Richard A. O'Keefe ok@REDACTED
Thu Aug 7 03:53:41 CEST 2008


On 7 Aug 2008, at 6:10 am, Gustavo Niemeyer wrote:
> - Allowing the last block to have a semi-colon on if/case/receive/etc.

No, where you want the optional semicolon is the FIRST case.
	case E0 of
	   ; P1 -> B1
	   ; ...
	   ; Pn -> Bn
	end

Someone else has already asked for multi-pattern case &c, so
	case E0 of
	   ; P11
	   ; P12 ->
		B1
	   ; P22
	   ; P23 ->
		B2
	   ...
	   ; Pn ->
		Bn
	end

Part of what is at stake here is that in Erlang the semicolon is NEVER
a terminator.  It's an operator.  Operators can be prefix as well as  
infix,
so a leading semicolon doesn't spoil the "semicolon is an operator"  
idea.
However, start treating semicolon as a terminator, and you will  
encourage
people to make the mistake of writing semicolons when they mean commas.
I know I can make that kind of mistake, which is why I always put
semicolons at the beginning of lines and commas at the ends.
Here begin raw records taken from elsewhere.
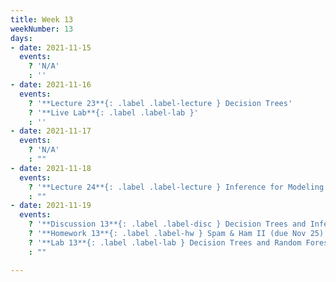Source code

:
 ```yaml
---
title: Week 13
weekNumber: 13
days:
- date: 2021-11-15
  events:
    ? 'N/A'
    : ''
- date: 2021-11-16
  events:
    ? '**Lecture 23**{: .label .label-lecture } Decision Trees'
    ? '**Live Lab**{: .label .label-lab }'
    : ''
- date: 2021-11-17
  events:
    ? 'N/A'
    : ""
- date: 2021-11-18
  events:
    ? '**Lecture 24**{: .label .label-lecture } Inference for Modeling'
    : ""
- date: 2021-11-19
  events:
    ? '**Discussion 13**{: .label .label-disc } Decision Trees and Inference'
    ? '**Homework 13**{: .label .label-hw } Spam & Ham II (due Nov 25)'
    ? '**Lab 13**{: .label .label-lab } Decision Trees and Random Forests (due Nov 23)'
    : ""

---
```

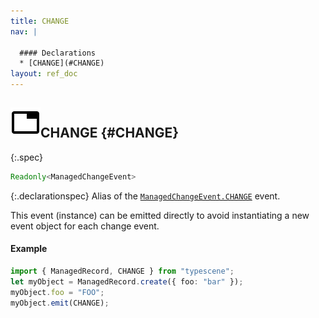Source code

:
 ```yaml
---
title: CHANGE
nav: |

  #### Declarations
  * [CHANGE](#CHANGE)
layout: ref_doc
---
```


## ![](/assets/icons/spec-var.svg)CHANGE {#CHANGE}
{:.spec}

```typescript
Readonly<ManagedChangeEvent>
```
{:.declarationspec}
Alias of the [`ManagedChangeEvent.CHANGE`](./ManagedChangeEvent#ManagedChangeEvent:CHANGE) event.

This event (instance) can be emitted directly to avoid instantiating a new event object for each change event.
#### Example
```typescript
import { ManagedRecord, CHANGE } from "typescene";
let myObject = ManagedRecord.create({ foo: "bar" });
myObject.foo = "FOO";
myObject.emit(CHANGE);
```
Concerning [1,2,] and {3,4,}, I am aware that C allows an extra comma  
in some
kinds of list, and I've used that feature.  There are at least three
situations:
(a) You are typing something like this.

     It is easy to bend any decent text editor so that if you press the
     ']' or '}' key it will erase a preceding ','.  (Doing this in the
     presence of comments is not so easy, but at least Erlang comments
     are confined to a single line.)

(b) You are editing existing code and want to swap things.

     The editor I use has "swap terms" commands that leave the
     punctuation marks where they are and moves what's between them.
     This is useful in C, Pascal, Fortran, Ada, Eiffel, Prolog, ooh,
     such a lot of languages as well as Erlang.

(c) You are reading someone else's code.

     I don't believe trailing commas are a help here.

My point here is that *some* issues (lists separated by commas, or
for that matter semicolons) crop up in lots of languages, so that
editor support has much higher payoff than support in specific
programming languages.  And another point is that if you have a
decent editor you don't have to wait for the Erlang community to
decide you are right in order to get the same practical benefits
you are hoping for.  Maybe enough other people agree with you
that this change will happen.  In the mean time, there is no need
for you to suffer.

--
If stupidity were a crime, who'd 'scape hanging?